> WORK INSTRUCTION
Of all the lines in the material, count those containing the string "have" and write only the resulting number.

-- DATASET follows --

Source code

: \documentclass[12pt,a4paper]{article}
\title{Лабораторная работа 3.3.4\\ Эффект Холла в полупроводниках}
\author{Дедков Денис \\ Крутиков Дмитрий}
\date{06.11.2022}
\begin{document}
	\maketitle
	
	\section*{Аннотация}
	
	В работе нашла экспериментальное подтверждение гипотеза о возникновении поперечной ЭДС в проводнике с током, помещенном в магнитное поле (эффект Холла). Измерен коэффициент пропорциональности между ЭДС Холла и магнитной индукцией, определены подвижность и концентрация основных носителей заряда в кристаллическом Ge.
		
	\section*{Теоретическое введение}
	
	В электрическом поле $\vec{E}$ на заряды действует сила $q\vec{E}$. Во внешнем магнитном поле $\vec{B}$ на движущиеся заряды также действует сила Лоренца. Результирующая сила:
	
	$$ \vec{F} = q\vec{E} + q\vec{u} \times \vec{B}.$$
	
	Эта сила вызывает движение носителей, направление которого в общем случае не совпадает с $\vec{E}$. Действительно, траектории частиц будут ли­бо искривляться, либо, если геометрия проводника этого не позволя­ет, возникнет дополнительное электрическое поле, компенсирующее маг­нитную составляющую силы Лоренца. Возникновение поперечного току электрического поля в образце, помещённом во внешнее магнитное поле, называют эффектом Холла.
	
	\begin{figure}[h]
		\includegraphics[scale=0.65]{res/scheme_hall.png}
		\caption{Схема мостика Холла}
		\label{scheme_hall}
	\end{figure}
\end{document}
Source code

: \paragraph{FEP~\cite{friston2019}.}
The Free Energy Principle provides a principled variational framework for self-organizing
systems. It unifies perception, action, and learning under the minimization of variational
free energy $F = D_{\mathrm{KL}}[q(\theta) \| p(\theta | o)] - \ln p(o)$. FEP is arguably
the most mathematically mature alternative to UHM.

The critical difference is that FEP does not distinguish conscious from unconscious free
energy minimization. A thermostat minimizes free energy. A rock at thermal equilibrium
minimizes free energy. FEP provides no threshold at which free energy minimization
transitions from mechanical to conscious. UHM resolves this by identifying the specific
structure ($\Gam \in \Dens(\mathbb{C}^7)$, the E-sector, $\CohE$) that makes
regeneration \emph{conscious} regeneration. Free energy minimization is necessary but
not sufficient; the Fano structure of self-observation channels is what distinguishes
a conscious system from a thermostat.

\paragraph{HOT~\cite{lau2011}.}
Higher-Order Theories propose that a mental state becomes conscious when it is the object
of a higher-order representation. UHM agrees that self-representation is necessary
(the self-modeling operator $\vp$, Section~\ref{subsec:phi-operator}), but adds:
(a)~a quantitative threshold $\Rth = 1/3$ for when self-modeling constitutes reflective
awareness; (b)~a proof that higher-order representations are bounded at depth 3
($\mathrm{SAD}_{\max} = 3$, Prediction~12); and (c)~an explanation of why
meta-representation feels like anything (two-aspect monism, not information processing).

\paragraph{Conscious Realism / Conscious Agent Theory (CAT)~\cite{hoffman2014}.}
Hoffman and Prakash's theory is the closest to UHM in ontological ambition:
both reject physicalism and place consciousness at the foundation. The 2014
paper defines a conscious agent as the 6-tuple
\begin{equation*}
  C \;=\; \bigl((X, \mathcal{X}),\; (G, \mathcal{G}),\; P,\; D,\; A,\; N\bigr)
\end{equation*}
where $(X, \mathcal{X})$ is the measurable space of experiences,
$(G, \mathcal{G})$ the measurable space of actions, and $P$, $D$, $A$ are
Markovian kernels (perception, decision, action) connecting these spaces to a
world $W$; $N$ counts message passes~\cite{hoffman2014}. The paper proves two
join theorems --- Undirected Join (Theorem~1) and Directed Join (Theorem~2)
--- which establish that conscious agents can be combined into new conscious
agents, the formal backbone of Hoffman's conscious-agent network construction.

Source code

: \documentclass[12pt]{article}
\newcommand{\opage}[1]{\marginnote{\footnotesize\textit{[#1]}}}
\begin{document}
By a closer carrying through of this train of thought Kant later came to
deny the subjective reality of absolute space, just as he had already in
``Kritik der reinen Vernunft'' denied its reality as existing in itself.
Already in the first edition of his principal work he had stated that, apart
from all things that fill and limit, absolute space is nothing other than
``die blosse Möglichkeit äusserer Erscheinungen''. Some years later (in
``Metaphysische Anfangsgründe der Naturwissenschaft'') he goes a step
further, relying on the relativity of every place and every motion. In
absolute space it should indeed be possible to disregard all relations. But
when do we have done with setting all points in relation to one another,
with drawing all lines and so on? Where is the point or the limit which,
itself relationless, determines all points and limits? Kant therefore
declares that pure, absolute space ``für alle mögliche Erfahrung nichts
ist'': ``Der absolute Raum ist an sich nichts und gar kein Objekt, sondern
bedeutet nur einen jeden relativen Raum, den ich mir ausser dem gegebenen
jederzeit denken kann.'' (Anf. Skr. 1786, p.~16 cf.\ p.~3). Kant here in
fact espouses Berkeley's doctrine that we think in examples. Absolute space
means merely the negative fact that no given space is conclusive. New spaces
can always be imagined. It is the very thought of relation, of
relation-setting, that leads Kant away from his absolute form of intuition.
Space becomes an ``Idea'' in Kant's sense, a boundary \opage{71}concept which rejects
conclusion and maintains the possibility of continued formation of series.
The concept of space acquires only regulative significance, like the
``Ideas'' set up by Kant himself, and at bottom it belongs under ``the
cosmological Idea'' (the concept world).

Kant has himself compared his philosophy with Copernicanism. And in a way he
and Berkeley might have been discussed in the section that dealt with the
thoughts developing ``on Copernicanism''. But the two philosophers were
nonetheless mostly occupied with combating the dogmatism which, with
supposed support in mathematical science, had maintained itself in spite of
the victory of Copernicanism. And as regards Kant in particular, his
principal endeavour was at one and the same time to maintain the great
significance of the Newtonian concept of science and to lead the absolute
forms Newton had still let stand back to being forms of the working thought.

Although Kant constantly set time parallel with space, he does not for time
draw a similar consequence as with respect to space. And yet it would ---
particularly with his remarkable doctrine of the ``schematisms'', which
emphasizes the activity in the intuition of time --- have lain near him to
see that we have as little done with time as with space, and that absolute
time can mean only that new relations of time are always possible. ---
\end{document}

-- DATASET concluded --

> FINISHED TASK
4